A group from a local Christian church was touring the synagogue. I explained that we don’t sacrifice animals anymore. We haven’t sacrificed animals since the destruction of Herod’s Temple in year 70 of the common era. Our rules said we could only do that in the Temple in Jerusalem, so once that building was gone, we had to find a new way to stay connected with the Divine.
I don’t think he believed me, but it is the truth.
In a Reform synagogue, not only do we not sacrifice animals, we are no longer hoping to rebuild the Temple. We agree with Maimonides, who wrote in about 1190 in The Guide for the Perplexed that what God wanted from us was prayer, not sacrifices. The sacrifices had been instituted, he wrote, because we saw other people in the ancient world making sacrifices to their gods, and so God gave us a limited program of sacrifice: only certain animals, and only in one place. That program was meant to move us towards prayer as worship. Maimonides never wrote “so don’t bother to rebuild the Temple” but that became the position of the Reform Jews of the 19th century.

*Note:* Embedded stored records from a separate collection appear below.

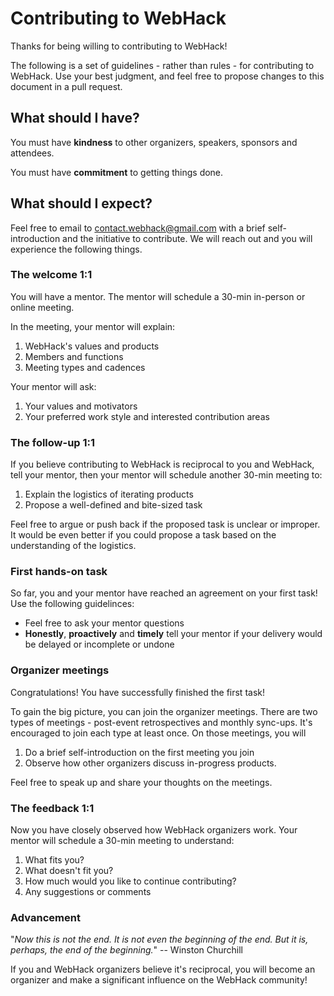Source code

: # Contributing to WebHack

Thanks for being willing to contributing to WebHack!

The following is a set of guidelines - rather than rules - for contributing to WebHack. Use your best judgment, and feel free to propose changes to this document in a pull request.

## What should I have?

You must have **kindness** to other organizers, speakers, sponsors and attendees. 

You must have **commitment** to getting things done. 

## What should I expect?

Feel free to email to contact.webhack@gmail.com with a brief self-introduction and the initiative to contribute. We will reach out and you will experience the following things.

### The welcome 1:1

You will have a mentor. The mentor will schedule a 30-min in-person or online meeting.

In the meeting, your mentor will explain:

1.  WebHack's values and products
2. Members and functions
3. Meeting types and cadences

Your mentor will ask:

1. Your values and motivators
2. Your preferred work style and interested contribution areas

### The follow-up 1:1

If you believe contributing to WebHack is reciprocal to you and WebHack, tell your mentor, then your mentor will schedule another 30-min meeting to:

1. Explain the logistics of iterating products
2. Propose a well-defined and bite-sized task

Feel free to argue or push back if the proposed task is unclear or improper. It would be even better if you could propose a task based on the understanding of the logistics.   

### First hands-on task

So far, you and your mentor have reached an agreement on your first task! Use the following guidelinces:

* Feel free to ask your mentor questions 
* **Honestly**, **proactively** and **timely** tell your mentor if your delivery would be delayed or incomplete or undone

### Organizer meetings

Congratulations! You have successfully finished the first task! 

To gain the big picture, you can join the organizer meetings. There are two types of meetings - post-event retrospectives and monthly sync-ups. It's encouraged to join each type at least once. On those meetings, you will 

1. Do a brief self-introduction on the first meeting you join
2. Observe how other organizers discuss in-progress products. 

Feel free to speak up and share your thoughts on the meetings.  

### The feedback 1:1

Now you have closely observed how WebHack organizers work. Your mentor will schedule a 30-min meeting to understand:

1. What fits you?
2. What doesn't fit you?
3. How much would you like to continue contributing?
4. Any suggestions or comments

### Advancement

"*Now this is not the end. It is not even the beginning of the end. But it is, perhaps, the end of the beginning.*" -- Winston Churchill

If you and WebHack organizers believe it's reciprocal, you will become an organizer and make a significant influence on the WebHack community!

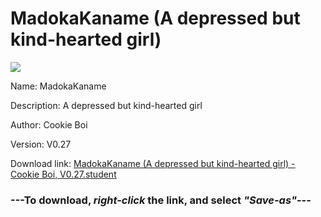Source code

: # MadokaKaname (A depressed but kind-hearted girl)

<img src = "https://raw.githubusercontent.com/Arbiter1223/Koukou-Gurashi-Custom-Students/master/Students/Files/MadokaKaname%20(A%20depressed%20but%20kind-hearted%20girl).png">

Name: MadokaKaname

Description: A depressed but kind-hearted girl

Author: Cookie Boi

Version: V0.27

Download link: <a href="https://raw.githubusercontent.com/Arbiter1223/Koukou-Gurashi-Custom-Students/master/Students/Files/MadokaKaname%20(A%20depressed%20but%20kind-hearted%20girl)%20-%20Cookie%20Boi%2C%20V0.27.student">MadokaKaname (A depressed but kind-hearted girl) - Cookie Boi, V0.27.student</a>

### ---**To download, _right-click_ the link, and select _"Save-as"_**---

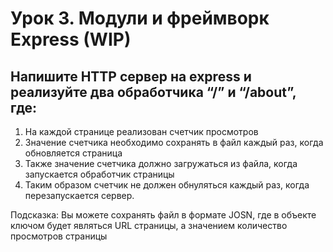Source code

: # Урок 3. Модули и фреймворк Express (WIP)

## Напишите HTTP сервер на express и реализуйте два обработчика “/” и “/about”, где:

1. На каждой странице реализован счетчик просмотров
2. Значение счетчика необходимо сохранять в файл каждый раз, когда обновляется страница
3. Также значение счетчика должно загружаться из файла, когда запускается обработчик страницы
4. Таким образом счетчик не должен обнуляться каждый раз, когда перезапускается сервер.

Подсказка:
Вы можете сохранять файл в формате JOSN,
где в объекте ключом будет являться URL страницы, а значением количество просмотров страницы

Instead of the sacrifices in the Temple, Jews say a prayer every day at the times appointed for the sacrifices. That prayer, often called “the Amidah” [standing prayer] is a series of short blessings said without a pause or interruption. Rather like the pyre on the altar that they replace, these prayers are layered one upon another in a particular prescribed order. For Orthodox Jews, the Amidah includes a prayer for rebuilding the temple, but in the Reform version, that prayer becomes a prayer that God will “pour out Your spirit” upon us, instead.
There are some people so interested in rebuilding the Temple that they have built elaborate models of it, and others who are trying to develop a red heifer so that the new Temple could be properly purified.
I think there are enough mitzvot that need doing in the world without rebuilding the Temple. I am reminded of the words of the Prophet Hosea, and other prophets as well:
For I desire mercy, not sacrifice, and acknowledgment of God rather than burnt offerings. – Hosea 6:6
The Temple was one of the wonders of the world in its time. Today, that space is occupied by someone else’s house of worship since the year 703. Meanwhile, Jews have moved on to a new, more portable form of worship, the layered daily Amidah, and the shorter Amidah for Shabbat. Personally, I’m glad.
What about you? Would you like to see the Temple rebuilt? Why or why not?